[cpp-threads] Causality on more than two processors, write atomicity

Fri Sep 30 08:45:57 BST 2005

On 9/30/05, Hans Boehm <Hans.Boehm at hp.com> wrote:
> I was just rereading this thread, and I can't quite make sense out of some
> things.  It seems to me that if Peter's example were Java code, and all
> variables were volatile, by the usual guidelines we have been giving
> everyone, no barriers are needed on X86, since there are no stores
> followed by loads, right?

Well, in theory... (see "distinguishing write operations that must appear
atomic...")

http://research.compaq.com/wrl/people/kourosh/papers/1995_thesis.pdf

---
Explicit fence instructions are an alternative to operation labels. The
most common use of fence instructions is to communicate the significance
of specific program orders among instructions that occur before and after
the fence. One way to classify a fence instruction is by the set of
previous operations and the set of future operations that are related by
the fence [GLL+90]. For example, the set of future operations maybe: (a)
all future read and write operations (full fence); (b) all future write
operations (write fence), (c) all future read operations (read fence),
and (d) only the operation immediately following the fence (immediate
fence).

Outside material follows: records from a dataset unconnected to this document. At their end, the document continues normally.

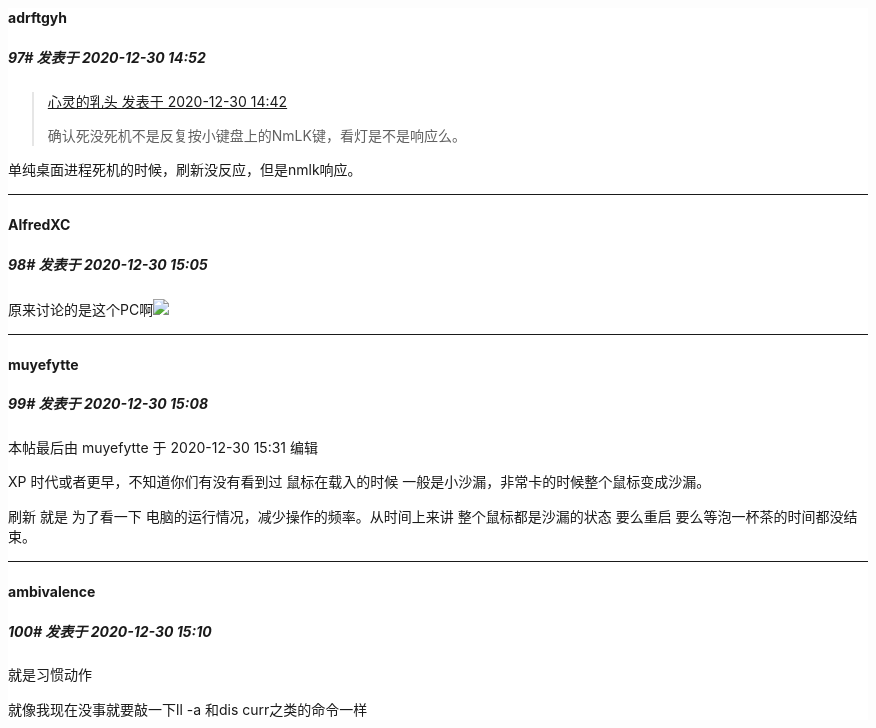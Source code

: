 ####  adrftgyh  
##### 97#       发表于 2020-12-30 14:52



<blockquote><a href="httphttps://bbs.saraba1st.com/2b/forum.php?mod=redirect&amp;goto=findpost&amp;pid=49888762&amp;ptid=1980300" target="_blank">心灵的乳头 发表于 2020-12-30 14:42</a>

确认死没死机不是反复按小键盘上的NmLK键，看灯是不是响应么。</blockquote>
单纯桌面进程死机的时候，刷新没反应，但是nmlk响应。







*****

####  AlfredXC  
##### 98#       发表于 2020-12-30 15:05




原来讨论的是这个PC啊<img src="https://static.saraba1st.com/image/smiley/face2017/117.png" referrerpolicy="no-referrer">







*****

####  muyefytte  
##### 99#       发表于 2020-12-30 15:08



 本帖最后由 muyefytte 于 2020-12-30 15:31 编辑 

XP 时代或者更早，不知道你们有没有看到过 鼠标在载入的时候 一般是小沙漏，非常卡的时候整个鼠标变成沙漏。


刷新 就是 为了看一下 电脑的运行情况，减少操作的频率。从时间上来讲 整个鼠标都是沙漏的状态 要么重启 要么等泡一杯茶的时间都没结束。








*****

####  ambivalence  
##### 100#       发表于 2020-12-30 15:10




就是习惯动作

就像我现在没事就要敲一下ll -a 和dis curr之类的命令一样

Likewise, the set of previous operations may be a combination of
specific read and write operations that precede the fence in program order.
For example, for supporting PL1, an immediate fence may be used to capture
the program order from previous read and write operations to a competing
write. A more conservative way to convey this program order is to use a
write fence before the competing write, which has the side effect of also
imposing an order to the writes following the competing write; the use of
conservative fences obviously leads to a loss of information. In
implementations that do not directly support explicit fence instructions,
achieving the functionality of a fence may require issuing a sequence of
other instructions that end up enforcing the desired operation ordering.23

The use of fences as described above is not suitable for distinguishing
write operations that must appear atomic with respect to multiple copies.
There are several alternatives, however. The simplest is to provide atomic
behavior for all writes if a model requires it for any write. Alternatively,
the third category chains can be supported through the second technique
described earlier in this section, whereby for some reads, the program
order from the read to a following operation is enforced by delaying the
latter operation for both the read to complete and for the write whose
value is read to complete with respect to all processors; two flavors of
fences may be used, with one imposing the more conservative ordering.
Finally, a different mechanism may be used to identify the writes that must
appear atomic. Explicit fence instructions can theoretically be used to
directly provide equivalent information to operation labels. For example, a
fence instruction may be used to logically identify the proceeding memory
operation as a competing operation. 24 However, we are not aware of any
systems that use fence instructions in this manner.
---

>
> But operations on Java volatiles are totally ordered,

I'm now not sure about that. Looks like they are stronger than PC (due to
implied store-load fencing) but weaker than TSO (due to lack of remote
write atomicity).

> so Y != 0 in P1 should be impossible, right?

Uhmm. Peter's example was about (im)possibility for P3 to observe Y == 0
after it observed Z == 1.

regards,
alexander.